[Rendered images with source text]
********
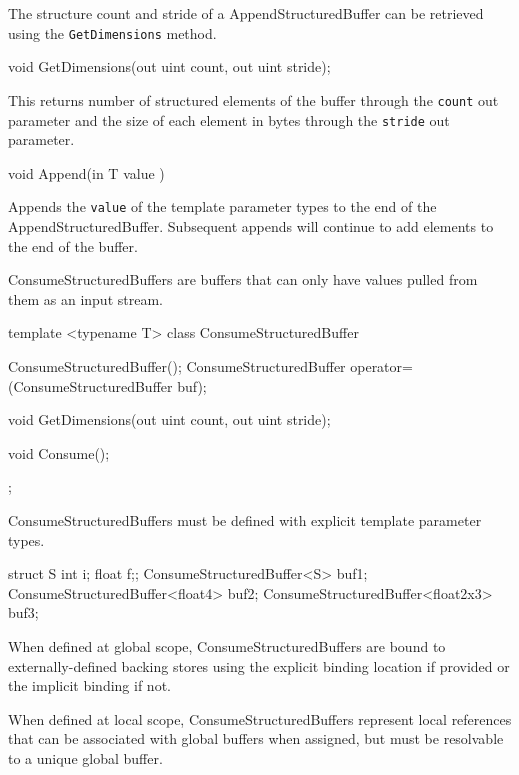 
The structure count and stride of a AppendStructuredBuffer can be retrieved using the \texttt{GetDimensions} method.
\begin{HLSL}
void GetDimensions(out uint count, out uint stride);
\end{HLSL}

This returns number of structured elements of the buffer through the \texttt{count} out parameter
and the size of each element in bytes through the \texttt{stride} out parameter.


\begin{HLSL}
   void Append(in T value )
\end{HLSL}

Appends the \texttt{value} of the template parameter types to the end of the AppendStructuredBuffer.
Subsequent appends will continue to add elements to the end of the buffer.


ConsumeStructuredBuffers are buffers that can only have values pulled from them as an input stream.

\begin{HLSL}
template <typename T>
 class ConsumeStructuredBuffer {
   ConsumeStructuredBuffer();
   ConsumeStructuredBuffer operator=(ConsumeStructuredBuffer buf);

   void GetDimensions(out uint count, out uint stride);

   void Consume();
};
\end{HLSL}


ConsumeStructuredBuffers must be defined with explicit template parameter types.
\begin{HLSL}
  struct S {int i; float f;};
  ConsumeStructuredBuffer<S> buf1;
  ConsumeStructuredBuffer<float4> buf2;
  ConsumeStructuredBuffer<float2x3> buf3;
\end{HLSL}

When defined at global scope, ConsumeStructuredBuffers are bound to externally-defined backing stores
using the explicit binding location if provided or the implicit binding if not.

When defined at local scope, ConsumeStructuredBuffers represent local references
that can be associated with global buffers when assigned,
but must be resolvable to a unique global buffer.

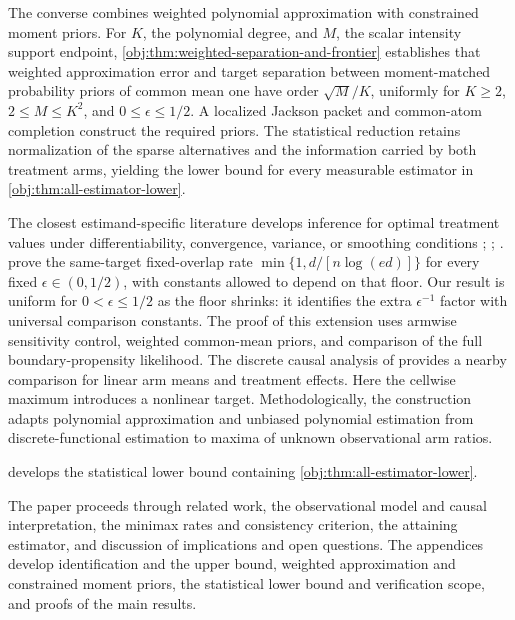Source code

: \documentclass[11pt]{article}
\begin{document}
The converse combines weighted polynomial approximation with constrained moment priors. For \(K\), the polynomial degree, and \(M\), the scalar intensity support endpoint, \cref{obj:thm:weighted-separation-and-frontier} establishes that weighted approximation error and target separation between moment-matched probability priors of common mean one have order \(\sqrt M/K\), uniformly for \(K\ge2\), \(2\le M\le K^2\), and \(0\le\epsilon\le1/2\). A localized Jackson packet and common-atom completion construct the required priors. The statistical reduction retains normalization of the sparse alternatives and the information carried by both treatment arms, yielding the lower bound for every measurable estimator in \cref{obj:thm:all-estimator-lower}.

The closest estimand-specific literature develops inference for optimal treatment values under differentiability, convergence, variance, or smoothing conditions \citep[Theorems~1--2]{LuedtkeVanderLaan2016OptimalValue}; \citep[Theorems~2--3]{Shi2020}; \citep[Theorem~3.3 and Corollary~3.4]{WhitehouseChenAusternSyrgkanis2025}. \citet[Theorem~3]{CausalSmithFixedOverlap2026} prove the same-target fixed-overlap rate \(\min\{1,d/[n\log(ed)]\}\) for every fixed \(\epsilon\in(0,1/2)\), with constants allowed to depend on that floor. Our result is uniform for \(0<\epsilon\le1/2\) as the floor shrinks: it identifies the extra \(\epsilon^{-1}\) factor with universal comparison constants. The proof of this extension uses armwise sensitivity control, weighted common-mean priors, and comparison of the full boundary-propensity likelihood. The discrete causal analysis of \citet[Theorems~1--2]{ZengBalakrishnanHanKennedy2024Discrete} provides a nearby comparison for linear arm means and treatment effects. Here the cellwise maximum introduces a nonlinear target. Methodologically, the construction adapts polynomial approximation and unbiased polynomial estimation from discrete-functional estimation \citep{JiaoVenkatHanWeissman2015Functionals,JiaoHanWeissman2018L1} to maxima of unknown observational arm ratios.

 develops the statistical lower bound containing \cref{obj:thm:all-estimator-lower}.

The paper proceeds through related work, the observational model and causal interpretation, the minimax rates and consistency criterion, the attaining estimator, and discussion of implications and open questions. The appendices develop identification and the upper bound, weighted approximation and constrained moment priors, the statistical lower bound and verification scope, and proofs of the main results.
\end{document}
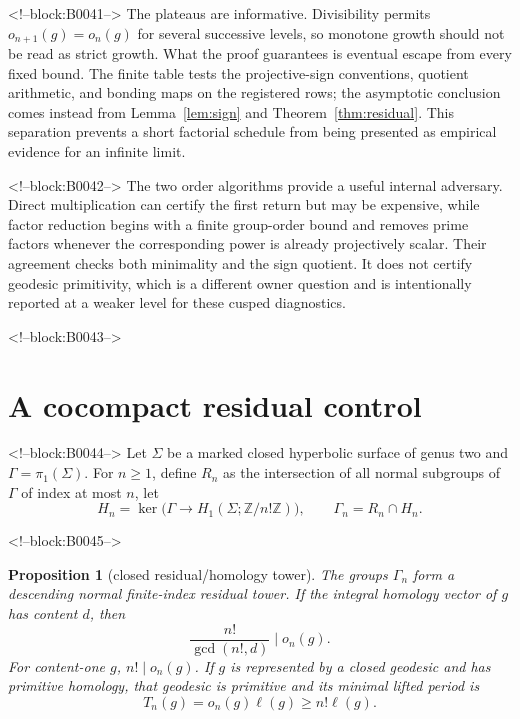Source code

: \documentclass[11pt]{article}
\newtheorem{proposition}[theorem]{Proposition}
\theoremstyle{definition}
\theoremstyle{remark}
\newcommand{\ZZ}{\mathbb Z}
\begin{document}
<!--block:B0041-->
The plateaus are informative. Divisibility permits $o_{n+1}(g)=o_n(g)$ for several successive levels, so monotone growth should not be read as strict growth. What the proof guarantees is eventual escape from every fixed bound. The finite table tests the projective-sign conventions, quotient arithmetic, and bonding maps on the registered rows; the asymptotic conclusion comes instead from Lemma~\ref{lem:sign} and Theorem~\ref{thm:residual}. This separation prevents a short factorial schedule from being presented as empirical evidence for an infinite limit.

<!--block:B0042-->
The two order algorithms provide a useful internal adversary. Direct multiplication can certify the first return but may be expensive, while factor reduction begins with a finite group-order bound and removes prime factors whenever the corresponding power is already projectively scalar. Their agreement checks both minimality and the sign quotient. It does not certify geodesic primitivity, which is a different owner question and is intentionally reported at a weaker level for these cusped diagnostics.

<!--block:B0043-->
\section{A cocompact residual control}

<!--block:B0044-->
Let $\Sigma$ be a marked closed hyperbolic surface of genus two and $\Gamma=\pi_1(\Sigma)$. For $n\geq1$, define $R_n$ as the intersection of all normal subgroups of $\Gamma$ of index at most $n$, let
\[
H_n=\ker\bigl(\Gamma\to H_1(\Sigma;\ZZ/n!\ZZ)\bigr),
\qquad
\Gamma_n=R_n\cap H_n.
\]

<!--block:B0045-->
\begin{proposition}[closed residual/homology tower]\label{prop:closed}
The groups $\Gamma_n$ form a descending normal finite-index residual tower. If the integral homology vector of $g$ has content $d$, then
\[
\frac{n!}{\gcd(n!,d)}\mid o_n(g).
\]
For content-one $g$, $n!\mid o_n(g)$. If $g$ is represented by a closed geodesic and has primitive homology, that geodesic is primitive and its minimal lifted period is
\[
T_n(g)=o_n(g)\ell(g)\geq n!\ell(g).
\]
\end{proposition}
\end{document}
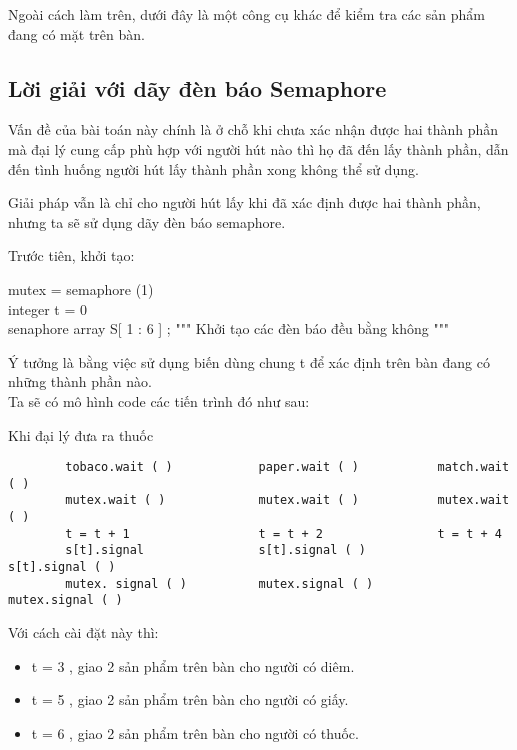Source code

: \documentclass[a4paper]{article}
\begin{document}
	Ngoài cách làm trên, dưới đây là một công cụ khác để kiểm tra các sản phẩm đang có mặt trên bàn.

	\subsection{Lời giải với dãy đèn báo Semaphore \cite{r3}}	
	Vấn đề của bài toán này chính là ở chỗ khi chưa xác nhận được hai thành phần mà đại lý cung cấp phù hợp với 
	người hút nào thì họ đã đến lấy thành phần, dẫn đến tình huống người hút lấy thành phần xong không thể sử dụng.
	
	Giải pháp vẫn là chỉ cho người hút lấy khi đã xác định được hai thành phần, nhưng ta sẽ sử dụng dãy đèn báo 
	semaphore.

	Trước tiên, khởi tạo:
	
	\begin{center}
		\begin{tcolorbox}
		mutex = semaphore (1) \\
		integer t = 0 \\ 
		senaphore array S[ 1 : 6 ] ; """ Khởi tạo các đèn báo đều bằng không """
		\end{tcolorbox}
	\end{center}
	
	Ý tưởng là bằng việc sử dụng biến dùng chung t để xác định trên bàn đang có những thành phần nào. \\
	Ta sẽ có mô hình code các tiến trình đó như sau: 
	\begin{center}
		Khi đại lý đưa ra thuốc
		\begin{tcolorbox}
		\begin{verbatim}
		tobaco.wait ( )            paper.wait ( )           match.wait ( )
		mutex.wait ( )             mutex.wait ( )           mutex.wait ( )
		t = t + 1                  t = t + 2                t = t + 4
		s[t].signal                s[t].signal ( )          s[t].signal ( )
		mutex. signal ( )          mutex.signal ( )         mutex.signal ( )
		\end{verbatim}
		\end{tcolorbox}
	\end{center}

	Với cách cài đặt này thì:

	\begin{itemize}
		\item t = 3 , giao 2 sản phẩm trên bàn cho người có diêm.
		\item t = 5 , giao 2 sản phẩm trên bàn cho người có giấy.
		\item t = 6 , giao 2 sản phẩm trên bàn cho người có thuốc.
	\end{itemize}
\end{document}

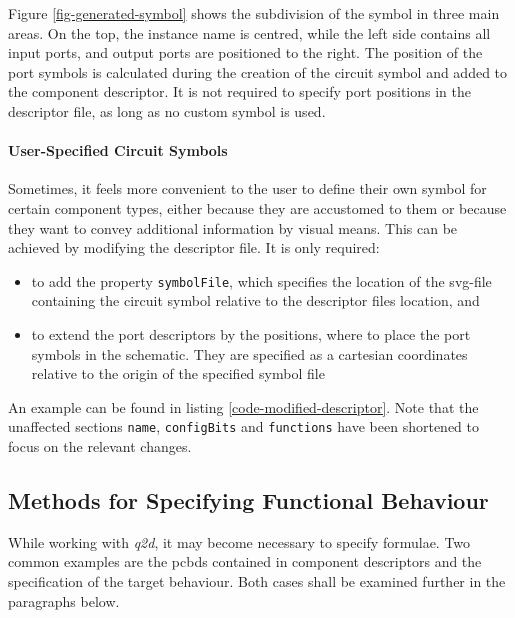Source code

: 	Figure \ref{fig-generated-symbol} shows the subdivision of the symbol in three main areas.
	On the top, the instance name is centred, while the left side contains all input ports, and output ports are positioned to the right.
	The position of the port symbols is calculated during the creation of the circuit symbol and added to the component descriptor.
	It is not required to specify port positions in the descriptor file, as long as no custom symbol is used.
	
	\paragraph{User-Specified Circuit Symbols}
	Sometimes, it feels more convenient to the user to define their own symbol for certain component types, either because they are accustomed to them or because they want to convey additional information by visual means.
	This can be achieved by modifying the descriptor file.
	It is only required:
	
	\begin{itemize}	
		\item to add the property \texttt{symbolFile}, which specifies the location of the \gls{svg}-file containing the circuit symbol relative to the descriptor files location, and
		
		\item to extend the port descriptors by the positions, where to place the port symbols in the schematic.
		They are specified as a cartesian coordinates relative to the origin of the specified symbol file
	\end{itemize}
	
	An example can be found in listing \ref{code-modified-descriptor}.
	Note that the unaffected sections \texttt{name}, \texttt{configBits} and \texttt{functions} have been shortened to focus on the relevant changes.
	
	
\subsection{Methods for Specifying Functional Behaviour}
	\label{sec-functional-behaviour-spec}
	
	While working with \emph{q2d}, it may become necessary to specify formulae.
	Two common examples are the \glspl{pcbd} contained in component descriptors and the specification of the target behaviour.
	Both cases shall be examined further in the paragraphs below.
********
Work required
Every line in the entries above that has the word "AppendStructuredBuffer" should be identified and copied.

Output
The structure count and stride of a AppendStructuredBuffer can be retrieved using the \texttt{GetDimensions} method.
Appends the \texttt{value} of the template parameter types to the end of the AppendStructuredBuffer.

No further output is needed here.